And he said, we can do that, but even better in Alabama. So I want you to come down and to work with us for a period of years to bring the process to celebrate and honor our local people of rural Alabama. And if it works out good, we'll do a compact disc. And I'm still going down there. I have two more years left. And we're going to do a volume 2. And that's how it happened, just through a chain of these wonderful events in my life that brought me back to the South.

PAULA SCHROEDER: So have you gone down there to live with the people in these rural parts of Alabama?

LARRY LONG: Yeah, but I'm not there for long periods of time. These songs were all written in one week.

PAULA SCHROEDER: So you're like an artist-in-residence at a school?

LARRY LONG: Yes, but no. Actually, I have a problem with that word. And I also have a problem with how institutions structure artists inside of schools. It's not like an artist-in-residency. It's different. It's different than the work I would do in Minnesota as an artist-in-residence. And this is a very delicate subject. But what's different about it is that I have long-term relationships with these communities in the South.

I'm still in communication with all of these schools that are on this compact disc. We've developed a curriculum guideline book that's going to be published this year.
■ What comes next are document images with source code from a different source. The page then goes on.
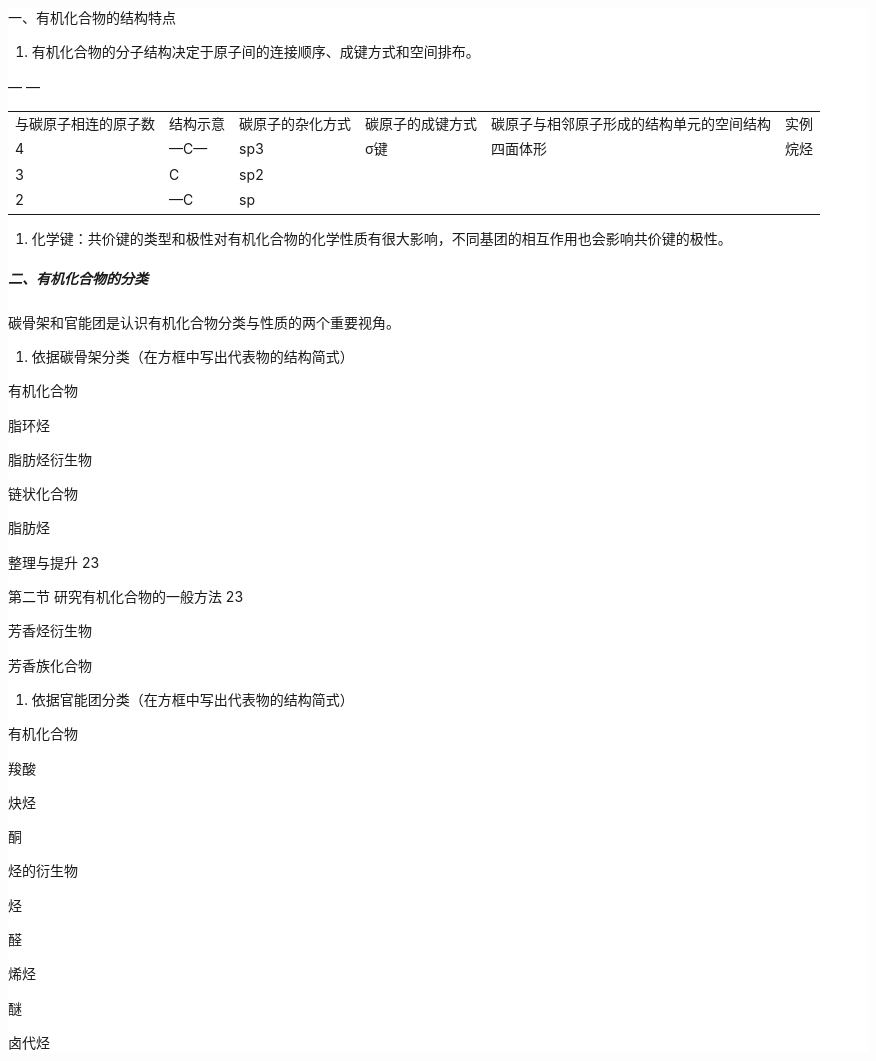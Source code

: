 一、有机化合物的结构特点

1. 有机化合物的分子结构决定于原子间的连接顺序、成键方式和空间排布。

— —

|   |   |   |   |   |   |
|---|---|---|---|---|---|
|与碳原子相连的原子数|结构示意|碳原子的杂化方式|碳原子的成键方式|碳原子与相邻原子形成的结构单元的空间结构|实例|
|4|—C—|sp3|σ键|四面体形|烷烃|
|3|C|sp2||||
|2|—C|sp||||

1. 化学键：共价键的类型和极性对有机化合物的化学性质有很大影响，不同基团的相互作用也会影响共价键的极性。

##### 二、有机化合物的分类

碳骨架和官能团是认识有机化合物分类与性质的两个重要视角。

1. 依据碳骨架分类（在方框中写出代表物的结构简式）

有机化合物

脂环烃

脂肪烃衍生物

链状化合物

脂肪烃

整理与提升 23

第二节 研究有机化合物的一般方法 23

芳香烃衍生物

芳香族化合物

1. 依据官能团分类（在方框中写出代表物的结构简式）

有机化合物

羧酸

炔烃

酮

烃的衍生物

烃

醛

烯烃

醚

卤代烃
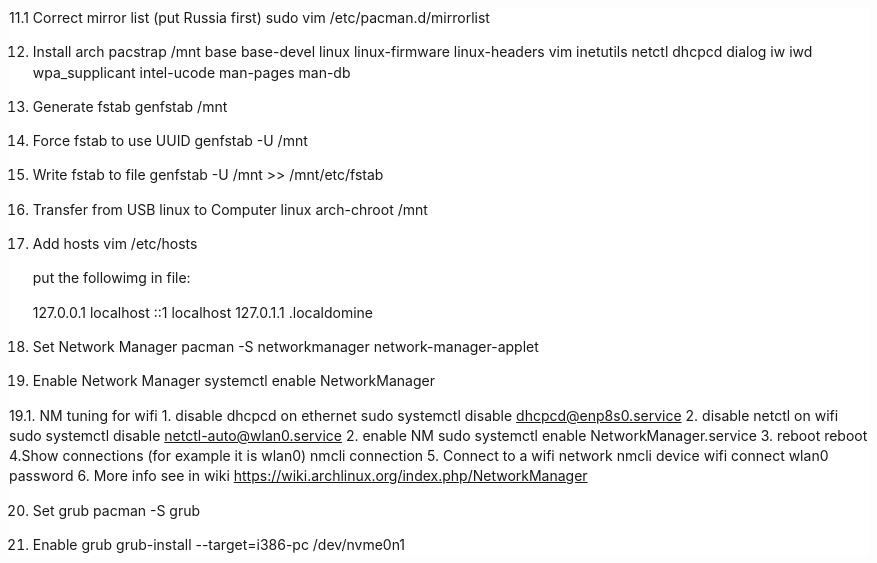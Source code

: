 11.1 Correct mirror list (put Russia first)
    sudo vim /etc/pacman.d/mirrorlist

12. Install arch
    pacstrap /mnt base base-devel linux linux-firmware linux-headers vim
    inetutils netctl dhcpcd dialog iw iwd wpa_supplicant intel-ucode man-pages
    man-db

13. Generate fstab
    genfstab /mnt

14. Force fstab to use UUID
    genfstab -U /mnt

15. Write fstab to file
    genfstab -U /mnt >> /mnt/etc/fstab

16. Transfer from USB linux to Computer linux
    arch-chroot /mnt

17. Add hosts
    vim /etc/hosts

    put the followimg in file:

    127.0.0.1   localhost
    ::1         localhost
    127.0.1.1   <hostname>.localdomine <hostname>

18. Set Network Manager
    pacman -S networkmanager network-manager-applet

19. Enable Network Manager
    systemctl enable NetworkManager

19.1. NM tuning for wifi
    1. disable dhcpcd on ethernet
        sudo systemctl disable dhcpcd@enp8s0.service
    2. disable netctl on wifi
        sudo systemctl disable netctl-auto@wlan0.service
    2. enable NM
        sudo systemctl enable NetworkManager.service
    3. reboot
        reboot
    4.Show connections (for example it is wlan0)
        nmcli connection
    5. Connect to a wifi network
        nmcli device wifi connect wlan0 password <yourpassword>
    6. More info see in wiki
        https://wiki.archlinux.org/index.php/NetworkManager

20. Set grub
    pacman -S grub

21. Enable grub
    grub-install --target=i386-pc /dev/nvme0n1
We also have a publisher that's going to publish a book from all these interviews with a photographer. But it's an ongoing relationship. They're a part of my extended family now.

So it's not like, what I would say as a musician, a "one-night stand," where you're in town and you're gone and you never see these people again. And so much of the artist-in-residency work is like that. You come in for a short period of time, and you don't have long-term relationships that you really nurture. And I think that's significant. And it's very important to look at this kind of work as long term and not very short term, to build commitments and relationships between artists and communities and people.

The other thing is that I have a three- to four-day workshop with the teachers I'm going to work with in the summertime. And they develop pre- and post-curriculum ideas built around this work that we're doing. So it's not so much where somebody from the outside is coming in and everything's built around me. I come in as part of a larger vision and a larger process. And what this compact disc is, is really just a glimpse into the process of what we've done. The real exciting part of this work is the part of doing it. It transforms these schools, and it transforms me.

PAULA SCHROEDER: I want to take a listen to one of the songs that you wrote with the kids that puts that educational process together with song, with the arts. And it's about the Depression. And it's called "My Little Town." And it's just a beautiful song. But it also has a lot of educational value.

[LARRY LONG, "MY LITTLE TOWN"]

(SINGING) Back in '29, when the stock market crashed

People back then had little cash

When the stock market tumbled to the ground

What will become of my little town?

My little town, my little town

What will become of my little town?

The only stock I knew was horses, pigs, and cows

What will become of my little town?

PAULA SCHROEDER: So "My Little Town," was that a story that an older person told the kids?

LARRY LONG: Yeah, it actually came from Frederick Walter Browder, who actually concludes this compact disc.

PAULA SCHROEDER: And we're going to hear him at the end of our conversation here too.

LARRY LONG: And he since has passed on. And so the song was directly inspired from a talk that he gave on a reflection of his community.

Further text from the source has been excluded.